Stocks have been volatile as investors weigh geopolitical risk, higher energy costs, and the broader repricing of risk assets. Day-to-day swings have reflected not only developments in the conflict, but also concern that many valuations remain vulnerable after years of unusually easy money and suppressed interest rates. U.S. markets have held up better than some international markets, in part because global capital often moves toward the depth and liquidity of the U.S. financial system during periods of uncertainty. Even so, higher oil prices can pressure profit margins, reduce discretionary spending, and expose weaker business models as earnings reports unfold. Recent corporate tax policy may support investment at the margin by improving after-tax returns, but real capital formation depends on more than tax incentives alone. It also depends on underlying savings, financing conditions, expected profitability, and economic confidence. Significant planned spending on artificial intelligence infrastructure may continue, but those outlays should not be assumed immune to tighter credit, slower growth, or broader market stress. Labor-market data have remained relatively firm on the surface, but a single monthly report should be interpreted cautiously. Headline job creation can obscure underlying weakness, including slowing private demand, sector concentration, labor-force shifts, and reduced real wage purchasing power. Healthcare has continued to add jobs, but that alone is not enough to establish broad economic strength.
The Federal Reserve is watching whether higher fuel and energy costs feed into broader price pressures.
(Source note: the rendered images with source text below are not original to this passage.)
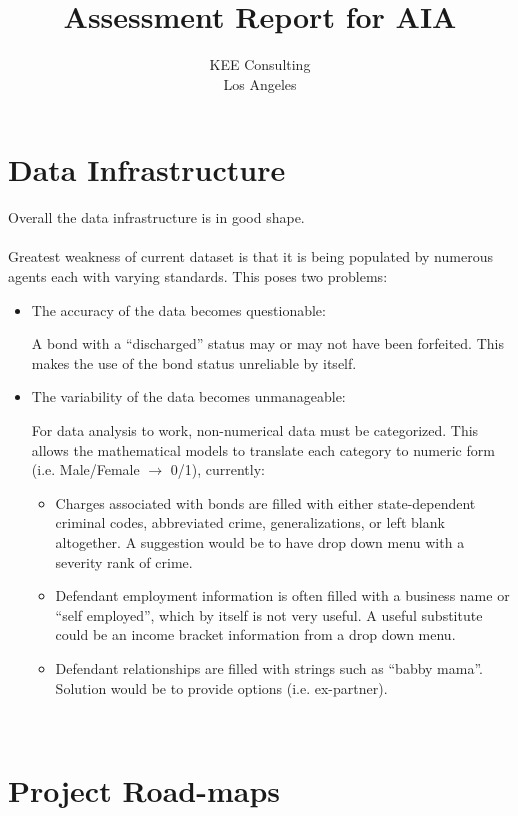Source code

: \documentclass{article}
\begin{document}
\title{Assessment Report for AIA}
\author{KEE Consulting\\ 
        Los Angeles}

\maketitle



\section{Data Infrastructure}

Overall the data infrastructure is in good shape. 
~\\
~\\
Greatest weakness of current dataset is that it is being populated by numerous agents each with varying standards.  This poses two problems:

\begin{itemize}
\item The accuracy of the data becomes questionable:

A bond with a ``discharged'' status may or may not have been forfeited. This makes the use of the bond status unreliable by itself.  
 
\item The variability of the data becomes unmanageable:

For data analysis to work, non-numerical data must be categorized. This allows the mathematical models to translate each category to numeric form (i.e. Male/Female $\rightarrow$ 0/1), currently:  
\begin{itemize}
\item Charges associated with bonds are filled with either state-dependent criminal codes, abbreviated crime, generalizations, or left blank altogether. A suggestion would be to have drop down menu with a severity rank of crime.  
\item Defendant employment information is often filled with a business name or ``self employed'', which by itself is not very useful. A useful substitute could be an income bracket information from a drop down menu. 
\item Defendant relationships are filled with strings such as ``babby mama''. Solution would be to provide options (i.e. ex-partner).
\end{itemize}
\end{itemize}
~\\
\section{Project Road-maps}
\end{document}
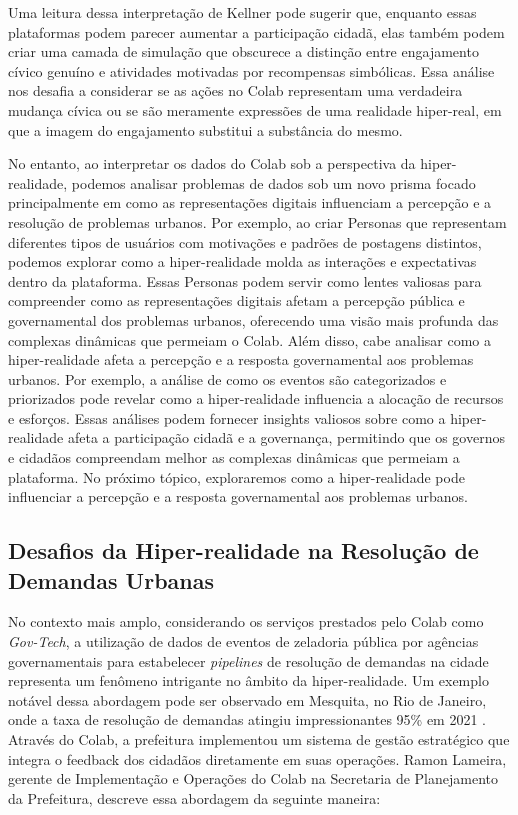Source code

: Uma leitura dessa interpretação de Kellner pode sugerir que, enquanto essas plataformas podem parecer aumentar a participação cidadã, elas também podem criar uma camada de simulação que obscurece a distinção entre engajamento cívico genuíno e atividades motivadas por recompensas simbólicas. Essa análise nos desafia a considerar se as ações no Colab representam uma verdadeira mudança cívica ou se são meramente expressões de uma realidade hiper-real, em que a imagem do engajamento substitui a substância do mesmo.

No entanto, ao interpretar os dados do Colab sob a perspectiva da hiper-realidade, podemos analisar problemas de dados sob um novo prisma focado principalmente em como as representações digitais influenciam a percepção e a resolução de problemas urbanos. Por exemplo, ao criar Personas que representam diferentes tipos de usuários com motivações e padrões de postagens distintos, podemos explorar como a hiper-realidade molda as interações e expectativas dentro da plataforma. Essas Personas podem servir como lentes valiosas para compreender como as representações digitais afetam a percepção pública e governamental dos problemas urbanos, oferecendo uma visão mais profunda das complexas dinâmicas que permeiam o Colab. Além disso, cabe analisar como a hiper-realidade afeta a percepção e a resposta governamental aos problemas urbanos. Por exemplo, a análise de como os eventos são categorizados e priorizados pode revelar como a hiper-realidade influencia a alocação de recursos e esforços. Essas análises podem fornecer insights valiosos sobre como a hiper-realidade afeta a participação cidadã e a governança, permitindo que os governos e cidadãos compreendam melhor as complexas dinâmicas que permeiam a plataforma. No próximo tópico, exploraremos como a hiper-realidade pode influenciar a percepção e a resposta governamental aos problemas urbanos.

\subsection*{Desafios da Hiper-realidade na Resolução de Demandas Urbanas}

No contexto mais amplo, considerando os serviços prestados pelo Colab como \textit{Gov-Tech}, a utilização de dados de eventos de zeladoria pública por agências governamentais para estabelecer \textit{pipelines} de resolução de demandas na cidade representa um fenômeno intrigante no âmbito da hiper-realidade. Um exemplo notável dessa abordagem pode ser observado em Mesquita, no Rio de Janeiro, onde a taxa de resolução de demandas atingiu impressionantes 95\% em 2021 \cite{2021_Colab_PAGE}. Através do Colab, a prefeitura implementou um sistema de gestão estratégico que integra o feedback dos cidadãos diretamente em suas operações. Ramon Lameira, gerente de Implementação e Operações do Colab na Secretaria de Planejamento da Prefeitura, descreve essa abordagem da seguinte maneira:

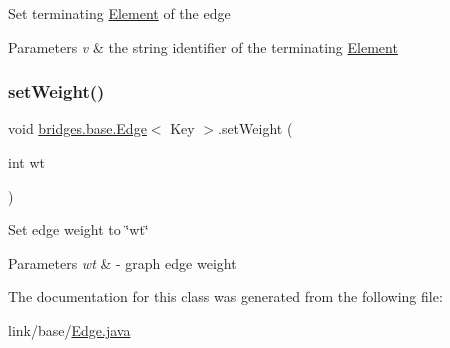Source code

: Set terminating \hyperlink{classbridges_1_1base_1_1_element}{Element} of the edge


\begin{DoxyParams}{Parameters}
{\em v} & the string identifier of the terminating \hyperlink{classbridges_1_1base_1_1_element}{Element} \\
\hline
\end{DoxyParams}
\hypertarget{classbridges_1_1base_1_1_edge_a5b671fc2589d95b125b0b2cedbab0f1a}{}\label{classbridges_1_1base_1_1_edge_a5b671fc2589d95b125b0b2cedbab0f1a} 
\subsubsection{\texorpdfstring{set\+Weight()}{setWeight()}}
{\footnotesize\ttfamily void \hyperlink{classbridges_1_1base_1_1_edge}{bridges.\+base.\+Edge}$<$ Key $>$.set\+Weight (\begin{DoxyParamCaption}\item[{int}]{wt }\end{DoxyParamCaption})}

Set edge weight to \char`\"{}wt\char`\"{}


\begin{DoxyParams}{Parameters}
{\em wt} & -\/ graph edge weight \\
\hline
\end{DoxyParams}


The documentation for this class was generated from the following file\+:\begin{DoxyCompactItemize}
\item 
link/base/\hyperlink{_edge_8java}{Edge.\+java}\end{DoxyCompactItemize}
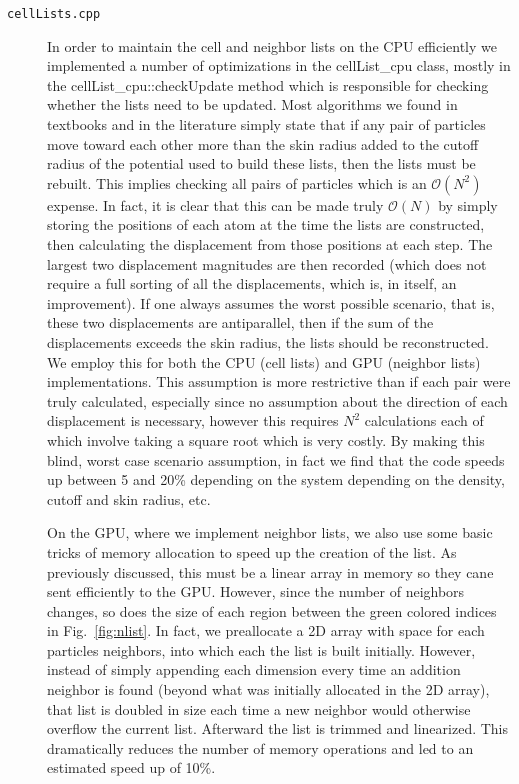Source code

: \documentclass[12pt]{article}
\begin{document}
\begin{description}

\item[\texttt{cellLists.cpp}] In order to maintain the cell and neighbor lists on the CPU efficiently we implemented a number of optimizations in the cellList\_cpu class, mostly in the cellList\_cpu::checkUpdate method which is responsible for checking whether the lists need to be updated.  Most algorithms we found in textbooks and in the literature simply state that if any pair of particles move toward each other more than the skin radius added to the cutoff radius of the potential used to build these lists, then the lists must be rebuilt.  This implies checking all pairs of particles which is an $\mathcal{O}(N^2)$ expense.  In fact, it is clear that this can be made truly $\mathcal{O}(N)$ by simply storing the positions of each atom at the time the lists are constructed, then calculating the displacement from those positions at each step. The largest two displacement magnitudes are then recorded (which does not require a full sorting of all the displacements, which is, in itself, an improvement). If one always assumes the worst possible scenario, that is, these two displacements are antiparallel, then if the sum of the displacements exceeds the skin radius, the lists should be reconstructed.  We employ this for both the CPU (cell lists) and GPU (neighbor lists) implementations.  This assumption is more restrictive than if each pair were truly calculated, especially since no assumption about the direction of each displacement is necessary, however this requires $N^2$ calculations each of which involve taking a square root which is very costly.  By making this blind, worst case scenario assumption, in fact we find that the code speeds up between 5 and 20\% depending on the system depending on the density, cutoff and skin radius, etc.

On the GPU, where we implement neighbor lists, we also use some basic tricks of memory allocation to speed up the creation of the list.  As previously discussed, this must be a linear array in memory so they cane sent efficiently to the GPU.  However, since the number of neighbors changes, so does the size of each region between the green colored indices in Fig.~\ref{fig:nlist}. In fact, we preallocate a 2D array with space for each particles neighbors, into which each the list is built initially.  However, instead of simply appending each dimension every time an addition neighbor is found (beyond what was initially allocated in the 2D array), that list is doubled in size each time a new neighbor would otherwise overflow the current list.  Afterward the list is trimmed and linearized.  This dramatically reduces the number of memory operations and led to an estimated speed up of 10\%.  


\end{description}
\end{document}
But it is important to distinguish between a rise in specific prices and inflation in the broader sense. Geopolitical conflict can push oil and gasoline prices higher, yet sustained erosion in purchasing power is more fundamentally tied to monetary and credit expansion. Higher energy costs may restrain consumer spending and weaken parts of the economy, but they do not by themselves explain the full inflation problem now confronting households and markets. (Sources: Dept. of Labor, Federal Reserve, Dept. of Energy)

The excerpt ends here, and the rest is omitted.